Jean Claude;n1140491 said:
Well, Richard S. Lindzen, Alfred P. Sloan Professor of Meteorology at the Massachusetts Institute of Technology until his retirement in 2013, author of over 200 papers on meteorology and climatology and member of the US National Academy of Sciences and of the Academic Advisory Council of GWPF, gives he layman' arguments ?
You cut off the first part of my sentence when you quoted it. I started it with this:

There are always dissenters in science (just look at the research about the health effects of smoking) but...

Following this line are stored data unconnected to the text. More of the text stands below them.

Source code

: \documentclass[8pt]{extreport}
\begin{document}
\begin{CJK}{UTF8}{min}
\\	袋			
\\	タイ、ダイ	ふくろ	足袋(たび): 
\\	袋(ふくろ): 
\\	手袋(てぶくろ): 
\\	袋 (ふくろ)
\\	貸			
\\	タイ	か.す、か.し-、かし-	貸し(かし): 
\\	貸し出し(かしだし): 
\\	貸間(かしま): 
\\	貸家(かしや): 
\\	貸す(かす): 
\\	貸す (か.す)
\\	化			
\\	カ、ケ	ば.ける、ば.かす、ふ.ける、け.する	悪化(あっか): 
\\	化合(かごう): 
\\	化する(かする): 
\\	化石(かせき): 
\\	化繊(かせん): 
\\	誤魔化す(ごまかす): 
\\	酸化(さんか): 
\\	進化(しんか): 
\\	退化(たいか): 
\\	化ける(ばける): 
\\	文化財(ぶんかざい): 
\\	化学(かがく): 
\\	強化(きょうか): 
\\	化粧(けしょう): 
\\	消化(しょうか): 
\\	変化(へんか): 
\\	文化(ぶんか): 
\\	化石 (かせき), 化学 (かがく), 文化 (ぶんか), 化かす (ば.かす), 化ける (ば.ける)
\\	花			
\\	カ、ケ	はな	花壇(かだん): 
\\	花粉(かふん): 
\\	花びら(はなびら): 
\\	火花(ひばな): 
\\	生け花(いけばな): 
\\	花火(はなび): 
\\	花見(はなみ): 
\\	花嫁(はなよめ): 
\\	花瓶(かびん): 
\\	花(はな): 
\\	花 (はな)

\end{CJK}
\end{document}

The climate dissenter you cite (who, by the way, also questions any link between second hand tobacco smoke and health effects) provides the sort of ammunition that laymen cling to for support when they choose to ignore an overwhelming consensus. Why would laymen choose to believe a dissenter instead of the huge proportion of qualified experts who hold the contrary position? That choice is made politically, according to which answer one wants to be true, and not through scientific reasoning.
 
Well, gee loftus, the 'overwhelming consensus' among Hindus is that their religion is the right one, but the fanatic followers of Allah think that they are following the true path, but wait, all the other religious types overwhelmingly believe that they are following the right teachings to get to heaven/Valhalla/virgins..... Just 'cause you got "overwhelming consensus" doesn't necessarily add up to "right".

Oh, P.S. I made up all that "data" just now, prove I didn't.....
-Smack-
 
Smack;n1140528 said:
Well, gee loftus, the 'overwhelming consensus' among Hindus is that their religion is the right one, but the fanatic followers of Allah think that they are following the true path, but wait, all the other religious types overwhelmingly believe that they are following the right teachings to get to heaven/Valhalla/virgins..... Just 'cause you got "overwhelming consensus" doesn't necessarily add up to "right".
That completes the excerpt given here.